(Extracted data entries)
+ + + + + + +

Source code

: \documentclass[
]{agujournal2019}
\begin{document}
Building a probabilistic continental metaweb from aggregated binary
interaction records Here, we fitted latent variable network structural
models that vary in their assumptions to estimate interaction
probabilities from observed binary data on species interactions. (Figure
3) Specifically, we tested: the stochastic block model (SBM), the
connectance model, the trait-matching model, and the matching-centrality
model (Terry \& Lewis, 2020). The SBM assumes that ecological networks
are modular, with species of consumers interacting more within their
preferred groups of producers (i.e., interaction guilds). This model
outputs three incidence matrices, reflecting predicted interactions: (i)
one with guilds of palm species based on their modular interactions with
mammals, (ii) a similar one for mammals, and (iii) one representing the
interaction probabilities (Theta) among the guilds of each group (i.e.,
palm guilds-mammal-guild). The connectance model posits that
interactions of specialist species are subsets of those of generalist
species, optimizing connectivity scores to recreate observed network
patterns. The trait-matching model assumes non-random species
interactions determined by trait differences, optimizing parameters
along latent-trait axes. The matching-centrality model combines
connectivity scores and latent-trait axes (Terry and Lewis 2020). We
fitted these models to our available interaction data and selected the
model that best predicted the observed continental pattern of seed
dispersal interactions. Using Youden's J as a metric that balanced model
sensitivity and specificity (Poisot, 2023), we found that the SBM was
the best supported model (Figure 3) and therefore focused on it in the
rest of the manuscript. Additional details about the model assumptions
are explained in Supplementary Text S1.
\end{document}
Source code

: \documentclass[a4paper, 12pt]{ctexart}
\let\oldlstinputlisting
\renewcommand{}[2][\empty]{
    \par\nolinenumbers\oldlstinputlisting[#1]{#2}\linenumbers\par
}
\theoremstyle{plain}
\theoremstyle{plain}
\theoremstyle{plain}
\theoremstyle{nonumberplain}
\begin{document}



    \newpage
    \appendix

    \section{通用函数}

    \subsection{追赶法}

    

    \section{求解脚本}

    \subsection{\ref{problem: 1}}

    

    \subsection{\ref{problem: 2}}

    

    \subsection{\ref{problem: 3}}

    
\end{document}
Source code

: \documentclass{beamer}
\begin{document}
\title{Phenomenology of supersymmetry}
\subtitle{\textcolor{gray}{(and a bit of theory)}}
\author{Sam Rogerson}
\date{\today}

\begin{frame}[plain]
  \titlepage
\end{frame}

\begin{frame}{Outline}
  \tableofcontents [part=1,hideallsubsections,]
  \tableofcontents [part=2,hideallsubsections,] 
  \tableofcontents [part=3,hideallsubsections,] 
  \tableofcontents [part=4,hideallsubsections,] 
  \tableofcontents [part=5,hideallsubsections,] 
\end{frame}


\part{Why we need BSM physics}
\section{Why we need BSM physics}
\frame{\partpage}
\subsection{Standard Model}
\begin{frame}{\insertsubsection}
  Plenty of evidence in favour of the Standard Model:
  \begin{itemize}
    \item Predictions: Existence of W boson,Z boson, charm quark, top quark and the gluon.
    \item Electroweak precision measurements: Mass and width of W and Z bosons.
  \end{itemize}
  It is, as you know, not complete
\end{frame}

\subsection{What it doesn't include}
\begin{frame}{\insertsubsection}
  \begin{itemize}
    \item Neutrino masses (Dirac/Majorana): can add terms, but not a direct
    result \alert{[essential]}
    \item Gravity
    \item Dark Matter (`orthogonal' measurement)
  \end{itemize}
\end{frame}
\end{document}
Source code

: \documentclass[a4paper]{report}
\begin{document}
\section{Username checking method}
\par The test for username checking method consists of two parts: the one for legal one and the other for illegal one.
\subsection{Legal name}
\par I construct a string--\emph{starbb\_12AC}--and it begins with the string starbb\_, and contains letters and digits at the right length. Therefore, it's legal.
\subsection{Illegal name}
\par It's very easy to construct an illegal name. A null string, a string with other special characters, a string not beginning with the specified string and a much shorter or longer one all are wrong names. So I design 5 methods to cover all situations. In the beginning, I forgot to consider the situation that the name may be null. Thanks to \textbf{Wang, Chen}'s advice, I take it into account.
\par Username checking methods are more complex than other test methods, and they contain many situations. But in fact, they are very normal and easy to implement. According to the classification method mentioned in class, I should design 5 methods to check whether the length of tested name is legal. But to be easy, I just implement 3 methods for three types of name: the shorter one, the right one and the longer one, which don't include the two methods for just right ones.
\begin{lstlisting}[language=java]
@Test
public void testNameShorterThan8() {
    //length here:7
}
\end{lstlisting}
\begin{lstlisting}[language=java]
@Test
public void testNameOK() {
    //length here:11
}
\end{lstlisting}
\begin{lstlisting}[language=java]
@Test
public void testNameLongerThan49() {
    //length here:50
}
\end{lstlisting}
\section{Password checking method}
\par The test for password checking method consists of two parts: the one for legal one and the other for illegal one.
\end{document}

+ + + + + + +

== Exercise directions ==
Set down the records again verbatim, so that each word stays as it is.

== Result for this exercise ==
Source code

: \documentclass[
]{agujournal2019}
\begin{document}
Building a probabilistic continental metaweb from aggregated binary
interaction records Here, we fitted latent variable network structural
models that vary in their assumptions to estimate interaction
probabilities from observed binary data on species interactions. (Figure
3) Specifically, we tested: the stochastic block model (SBM), the
connectance model, the trait-matching model, and the matching-centrality
model (Terry \& Lewis, 2020). The SBM assumes that ecological networks
are modular, with species of consumers interacting more within their
preferred groups of producers (i.e., interaction guilds). This model
outputs three incidence matrices, reflecting predicted interactions: (i)
one with guilds of palm species based on their modular interactions with
mammals, (ii) a similar one for mammals, and (iii) one representing the
interaction probabilities (Theta) among the guilds of each group (i.e.,
palm guilds-mammal-guild). The connectance model posits that
interactions of specialist species are subsets of those of generalist
species, optimizing connectivity scores to recreate observed network
patterns. The trait-matching model assumes non-random species
interactions determined by trait differences, optimizing parameters
along latent-trait axes. The matching-centrality model combines
connectivity scores and latent-trait axes (Terry and Lewis 2020). We
fitted these models to our available interaction data and selected the
model that best predicted the observed continental pattern of seed
dispersal interactions. Using Youden's J as a metric that balanced model
sensitivity and specificity (Poisot, 2023), we found that the SBM was
the best supported model (Figure 3) and therefore focused on it in the
rest of the manuscript. Additional details about the model assumptions
are explained in Supplementary Text S1.
\end{document}
Source code

: \documentclass[a4paper, 12pt]{ctexart}
\let\oldlstinputlisting
\renewcommand{}[2][\empty]{
    \par\nolinenumbers\oldlstinputlisting[#1]{#2}\linenumbers\par
}
\theoremstyle{plain}
\theoremstyle{plain}
\theoremstyle{plain}
\theoremstyle{nonumberplain}
\begin{document}



    \newpage
    \appendix

    \section{通用函数}

    \subsection{追赶法}

    

    \section{求解脚本}

    \subsection{\ref{problem: 1}}

    

    \subsection{\ref{problem: 2}}

    

    \subsection{\ref{problem: 3}}

    
\end{document}
Source code

: \documentclass{beamer}
\begin{document}
\title{Phenomenology of supersymmetry}
\subtitle{\textcolor{gray}{(and a bit of theory)}}
\author{Sam Rogerson}
\date{\today}

\begin{frame}[plain]
  \titlepage
\end{frame}

\begin{frame}{Outline}
  \tableofcontents [part=1,hideallsubsections,]
  \tableofcontents [part=2,hideallsubsections,] 
  \tableofcontents [part=3,hideallsubsections,] 
  \tableofcontents [part=4,hideallsubsections,] 
  \tableofcontents [part=5,hideallsubsections,] 
\end{frame}


\part{Why we need BSM physics}
\section{Why we need BSM physics}
\frame{\partpage}
\subsection{Standard Model}
\begin{frame}{\insertsubsection}
  Plenty of evidence in favour of the Standard Model:
  \begin{itemize}
    \item Predictions: Existence of W boson,Z boson, charm quark, top quark and the gluon.
    \item Electroweak precision measurements: Mass and width of W and Z bosons.
  \end{itemize}
  It is, as you know, not complete
\end{frame}

\subsection{What it doesn't include}
\begin{frame}{\insertsubsection}
  \begin{itemize}
    \item Neutrino masses (Dirac/Majorana): can add terms, but not a direct
    result \alert{[essential]}
    \item Gravity
    \item Dark Matter (`orthogonal' measurement)
  \end{itemize}
\end{frame}
\end{document}
Source code

: \documentclass[a4paper]{report}
\begin{document}
\section{Username checking method}
\par The test for username checking method consists of two parts: the one for legal one and the other for illegal one.
\subsection{Legal name}
\par I construct a string--\emph{starbb\_12AC}--and it begins with the string starbb\_, and contains letters and digits at the right length. Therefore, it's legal.
\subsection{Illegal name}
\par It's very easy to construct an illegal name. A null string, a string with other special characters, a string not beginning with the specified string and a much shorter or longer one all are wrong names. So I design 5 methods to cover all situations. In the beginning, I forgot to consider the situation that the name may be null. Thanks to \textbf{Wang, Chen}'s advice, I take it into account.
\par Username checking methods are more complex than other test methods, and they contain many situations. But in fact, they are very normal and easy to implement. According to the classification method mentioned in class, I should design 5 methods to check whether the length of tested name is legal. But to be easy, I just implement 3 methods for three types of name: the shorter one, the right one and the longer one, which don't include the two methods for just right ones.
\begin{lstlisting}[language=java]
@Test
public void testNameShorterThan8() {
    //length here:7
}
\end{lstlisting}
\begin{lstlisting}[language=java]
@Test
public void testNameOK() {
    //length here:11
}
\end{lstlisting}
\begin{lstlisting}[language=java]
@Test
public void testNameLongerThan49() {
    //length here:50
}
\end{lstlisting}
\section{Password checking method}
\par The test for password checking method consists of two parts: the one for legal one and the other for illegal one.
\end{document}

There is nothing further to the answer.